Description of the task: Transcribe every entry word for word, but drop the pictures.

Provided information:
-------------------------

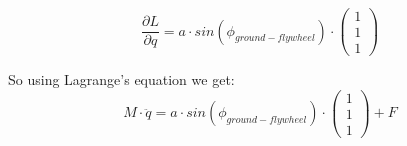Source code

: \begin{equation}
	\frac{\partial L}{\partial q} = a \cdot sin(\phi_{ground-flywheel}) \cdot 	
	\begin{pmatrix}
	1 \\ 1 \\ 1
	\end{pmatrix}	
\end{equation}

So using Lagrange's equation we get:
\begin{equation}
	\boxed{
	M \cdot \ddot{q} = a \cdot sin(\phi_{ground-flywheel}) \cdot 	
	\begin{pmatrix}
	1 \\ 1 \\ 1
	\end{pmatrix} + F
	}
\end{equation}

-------------------------

The completed task:
Source code

: \begin{equation}
	\frac{\partial L}{\partial q} = a \cdot sin(\phi_{ground-flywheel}) \cdot 	
	\begin{pmatrix}
	1 \\ 1 \\ 1
	\end{pmatrix}	
\end{equation}

So using Lagrange's equation we get:
\begin{equation}
	\boxed{
	M \cdot \ddot{q} = a \cdot sin(\phi_{ground-flywheel}) \cdot 	
	\begin{pmatrix}
	1 \\ 1 \\ 1
	\end{pmatrix} + F
	}
\end{equation}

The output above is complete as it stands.